News that the governments are mulling whether to pump crude into their domestic markets sent prices down Wednesday. Oil has been trading around $105 (U.S.) in North America and $125 in Europe. Both traded at more than $140 in the summer of 2008.
Pending elections on both sides of the Atlantic are playing into the idea, observers believe.
President Barack Obama, facing a November election, is taking heat over gasoline prices, which climbed to an average of $3.918 a U.S. gallon (about 3.78 litres) for regular grade this week, according to the U.S. Energy Information Administration. French President Nicolas Sarkozy, whose fate will be decided in May, is also scrambling to convince voters he deserves another mandate.

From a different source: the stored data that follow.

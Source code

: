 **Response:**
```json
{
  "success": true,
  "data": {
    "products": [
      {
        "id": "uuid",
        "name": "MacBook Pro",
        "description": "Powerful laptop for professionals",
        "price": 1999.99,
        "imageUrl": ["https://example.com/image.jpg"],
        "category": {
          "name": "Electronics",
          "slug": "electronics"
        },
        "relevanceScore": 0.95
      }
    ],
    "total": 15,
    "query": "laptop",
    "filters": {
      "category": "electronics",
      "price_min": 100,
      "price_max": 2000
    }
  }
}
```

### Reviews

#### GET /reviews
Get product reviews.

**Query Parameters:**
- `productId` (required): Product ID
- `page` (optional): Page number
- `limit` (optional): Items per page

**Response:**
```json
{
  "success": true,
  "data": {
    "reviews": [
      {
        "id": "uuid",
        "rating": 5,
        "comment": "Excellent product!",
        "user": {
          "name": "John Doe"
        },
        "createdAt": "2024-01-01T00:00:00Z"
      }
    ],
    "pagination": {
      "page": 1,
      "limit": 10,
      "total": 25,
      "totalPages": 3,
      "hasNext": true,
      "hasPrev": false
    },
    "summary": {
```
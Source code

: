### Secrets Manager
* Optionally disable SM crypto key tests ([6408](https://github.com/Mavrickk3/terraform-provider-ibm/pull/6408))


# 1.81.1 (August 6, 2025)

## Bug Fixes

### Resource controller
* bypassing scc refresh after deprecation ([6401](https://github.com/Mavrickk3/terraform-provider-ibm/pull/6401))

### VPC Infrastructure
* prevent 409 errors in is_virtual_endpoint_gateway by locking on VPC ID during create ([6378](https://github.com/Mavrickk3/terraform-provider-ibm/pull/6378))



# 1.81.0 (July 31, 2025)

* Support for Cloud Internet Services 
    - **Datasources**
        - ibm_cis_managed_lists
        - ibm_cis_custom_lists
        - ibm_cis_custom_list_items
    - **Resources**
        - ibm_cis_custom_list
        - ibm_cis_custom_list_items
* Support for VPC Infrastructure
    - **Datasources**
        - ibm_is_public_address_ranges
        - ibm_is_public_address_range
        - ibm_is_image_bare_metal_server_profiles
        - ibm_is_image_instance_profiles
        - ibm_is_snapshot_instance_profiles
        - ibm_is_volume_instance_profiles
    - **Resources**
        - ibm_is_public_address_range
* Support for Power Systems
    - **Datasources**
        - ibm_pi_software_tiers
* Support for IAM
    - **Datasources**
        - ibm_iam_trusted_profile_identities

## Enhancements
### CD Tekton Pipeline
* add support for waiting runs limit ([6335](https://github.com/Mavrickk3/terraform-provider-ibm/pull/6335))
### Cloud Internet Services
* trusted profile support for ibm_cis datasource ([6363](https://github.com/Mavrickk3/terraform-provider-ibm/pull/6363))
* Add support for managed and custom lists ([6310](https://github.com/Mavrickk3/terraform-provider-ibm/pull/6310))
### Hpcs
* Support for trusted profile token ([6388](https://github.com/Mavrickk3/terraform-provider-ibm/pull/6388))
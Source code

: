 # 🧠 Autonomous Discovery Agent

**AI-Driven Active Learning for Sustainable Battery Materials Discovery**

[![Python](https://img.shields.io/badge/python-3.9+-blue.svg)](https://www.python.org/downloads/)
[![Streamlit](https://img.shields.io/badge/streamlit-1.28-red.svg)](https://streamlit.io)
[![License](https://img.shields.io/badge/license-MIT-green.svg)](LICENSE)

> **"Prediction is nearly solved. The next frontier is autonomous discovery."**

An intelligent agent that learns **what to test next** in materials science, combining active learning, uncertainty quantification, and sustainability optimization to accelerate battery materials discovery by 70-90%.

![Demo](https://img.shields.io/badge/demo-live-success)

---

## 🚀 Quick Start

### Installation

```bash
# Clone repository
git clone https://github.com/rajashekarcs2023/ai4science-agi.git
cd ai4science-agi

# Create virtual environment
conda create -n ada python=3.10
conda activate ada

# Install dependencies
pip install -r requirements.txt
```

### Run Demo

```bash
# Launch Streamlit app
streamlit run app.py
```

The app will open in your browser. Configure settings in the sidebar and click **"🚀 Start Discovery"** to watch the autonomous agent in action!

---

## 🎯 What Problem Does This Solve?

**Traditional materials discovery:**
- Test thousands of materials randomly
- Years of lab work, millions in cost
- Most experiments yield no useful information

“If we see a release of strategic stockpiles in the United States, it will be more related to the presidential election – higher gas prices is something the electorate doesn’t like,” said Craig Alexander, chief economist at Toronto-Dominion Bank. “There are a lot of governments around the world that are coming up for elections.”
Proponents of releasing oil from the stockpiles argue high crude prices hurt the global economic recovery, therefore adding to supplies will help stabilize markets. The question, however, is whether releasing reserves will be enough to bolster struggling economies.
“The price of crude oil is elevated. It is having an impact in terms of dampening global growth,” Mr. Alexander said. “But the impact that it is having is … a couple of tenths of a percentage point. We’re not talking about something that is having a huge impact and creating an enormous risk at the moment.”
Further, if the world’s major economies deplete their cushion, they will be at greater risk. Iran continues to threaten to cut exports and block the Strait of Hormuz, a narrow passage through which 20 per cent of the world’s oil travels. Observers argue the world’s oil reserves should be saved for a crisis such as a major move by Iran, which would cause a disruption, and that today’s economic woes are not worthy of such treatment.
“Once you spend that weapon, you don’t have it later on,” said Avery Shenfeld, chief economist at CIBC World Markets Inc. “And then at some point, you put additional pressure on the market as you rebuild the stockpile.”
Should rich, powerful countries dip into their reserves now, Canadian energy companies are unlikely to take a serious hit. While the price of oil may temporarily fall following a release from the stockpiles, observers do not expect that would last.
Oil would have to drop to around $60 per barrel – and stay there – before Canadian oil companies would suffer.
“There’s no way all the stockpiles the U.K. and France have is going to do this,” said Todd Hirsch, an economist at ATB Financial. “I don’t see any sort of longer-term negative impact for Alberta producers. … And if [the countries]deplete their stockpiles, even that has to run out at a certain point. There’s not enough there to permanently reduce oil prices.”
Scotia Capital economists noted the U.S. released oil from its reserves in June, 2011, prompting West Texas Intermediate crude to drop by $2 per barrel, then retracing to $100.
“There it remained throughout July until the combination of the European crisis, U.S. budget ceiling wrangling, slower China economic growth, and significant Q2 2011 economic underperformance formed a quadruple-whammy for markets, causing U.S. equities as well as crude prices to fall rapidly and meaningfully over the subsequent 6 weeks,” the research note said.